Fashioning Value: The Work of Identity in the Age of Digital Reproduction

Title: Fashioning Value: The Work of Identity in the Age of Digital Reproduction
Authors: Lajoie, Jason
Date: 2014
Abstract: The traditional notions of value rooted in the system of physical print publication have been irrevocably altered by the emergence of electronic publication. Where the value of the book could once be easily quantified as a tangible product which contained and conferred various forms of value, this value has now been challenged by the proliferation of digital products. Contemporary studies of literary value have so far been dominated by the theories of French sociologist Pierre Bourdieu and his distinctions of capital value, and while his theories are a productive means of exploring the problem of distinguishing value, digitization lessens the necessity for and value of the traditional institutional imprimatur which Bourdieu predominantly focuses on.
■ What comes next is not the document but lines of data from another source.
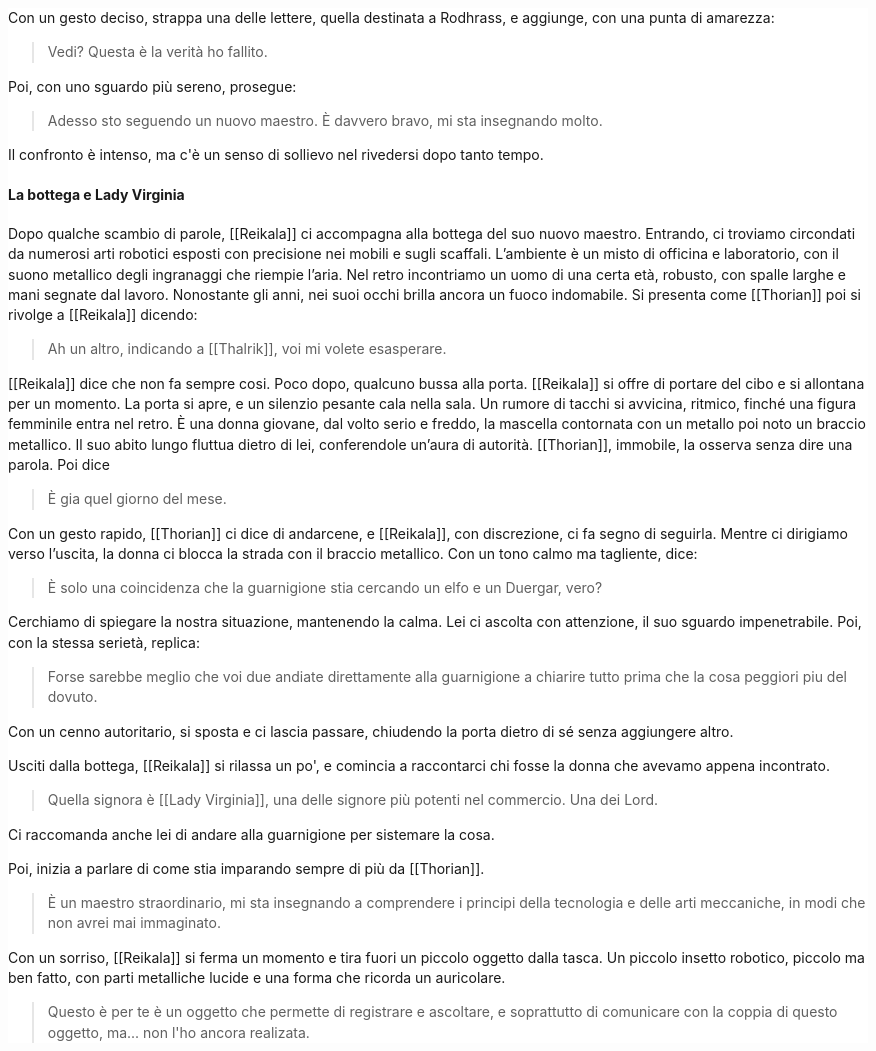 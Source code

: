 Con un gesto deciso, strappa una delle lettere, quella destinata a Rodhrass, e aggiunge, con una punta di amarezza: 
> Vedi? Questa è la verità ho fallito.

Poi, con uno sguardo più sereno, prosegue: 
> Adesso sto seguendo un nuovo maestro. È davvero bravo, mi sta insegnando molto.

Il confronto è intenso, ma c'è un senso di sollievo nel rivedersi dopo tanto tempo.

#### La bottega e Lady Virginia
Dopo qualche scambio di parole, [[Reikala]] ci accompagna alla bottega del suo nuovo maestro. Entrando, ci troviamo circondati da numerosi arti robotici esposti con precisione nei mobili e sugli scaffali. L’ambiente è un misto di officina e laboratorio, con il suono metallico degli ingranaggi che riempie l’aria. Nel retro incontriamo un uomo di una certa età, robusto, con spalle larghe e mani segnate dal lavoro. Nonostante gli anni, nei suoi occhi brilla ancora un fuoco indomabile.
Si presenta come [[Thorian]] poi si rivolge a [[Reikala]] dicendo:
> Ah un altro, indicando a [[Thalrik]], voi mi volete esasperare.

[[Reikala]] dice che non fa sempre cosi. Poco dopo, qualcuno bussa alla porta. [[Reikala]] si offre di portare del cibo e si allontana per un momento. 
La porta si apre, e un silenzio pesante cala nella sala. Un rumore di tacchi si avvicina, ritmico, finché una figura femminile entra nel retro. 
È una donna giovane, dal volto serio e freddo, la mascella contornata con un metallo poi noto un braccio metallico. Il suo abito lungo fluttua dietro di lei, conferendole un’aura di autorità. 
[[Thorian]], immobile, la osserva senza dire una parola.
Poi dice 
> È gia quel giorno del mese.

Con un gesto rapido, [[Thorian]] ci dice di andarcene, e [[Reikala]], con discrezione, ci fa segno di seguirla. 
Mentre ci dirigiamo verso l’uscita, la donna ci blocca la strada con il braccio metallico. 
Con un tono calmo ma tagliente, dice: 
> È solo una coincidenza che la guarnigione stia cercando un elfo e un Duergar, vero?

Cerchiamo di spiegare la nostra situazione, mantenendo la calma. Lei ci ascolta con attenzione, il suo sguardo impenetrabile. Poi, con la stessa serietà, replica: 
> Forse sarebbe meglio che voi due andiate direttamente alla guarnigione a chiarire tutto prima che la cosa peggiori piu del dovuto.

Con un cenno autoritario, si sposta e ci lascia passare, chiudendo la porta dietro di sé senza aggiungere altro.

Usciti dalla bottega, [[Reikala]] si rilassa un po', e comincia a raccontarci chi fosse la donna che avevamo appena incontrato. 
> Quella signora è [[Lady Virginia]], una delle signore più potenti nel commercio. Una dei Lord.

Ci raccomanda anche lei di andare alla guarnigione per sistemare la cosa.

Poi, inizia a parlare di come stia imparando sempre di più da [[Thorian]]. 
> È un maestro straordinario, mi sta insegnando a comprendere i principi della tecnologia e delle arti meccaniche, in modi che non avrei mai immaginato.

Con un sorriso, [[Reikala]] si ferma un momento e tira fuori un piccolo oggetto dalla tasca. 
Un piccolo insetto robotico, piccolo ma ben fatto, con parti metalliche lucide e una forma che ricorda un auricolare. 
> Questo è per te è un oggetto che permette di registrare e ascoltare, e soprattutto di comunicare con la coppia di questo oggetto, ma... non l'ho ancora realizata.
This is so because digital technology has given writers an unprecedented ability to engage directly in mass public discourse and for readers to circumvent intended modes of reading. My thesis thus explores how value has been redefined in the digital age by questioning whether the digital literary paradigm is not altogether unlike the print-based one. By treating all aspects of each paradigm as information, be it the text or identity, my thesis conducts a meta-analysis of the social and cultural operations underlying the evaluation and evolution of value in the field of literature.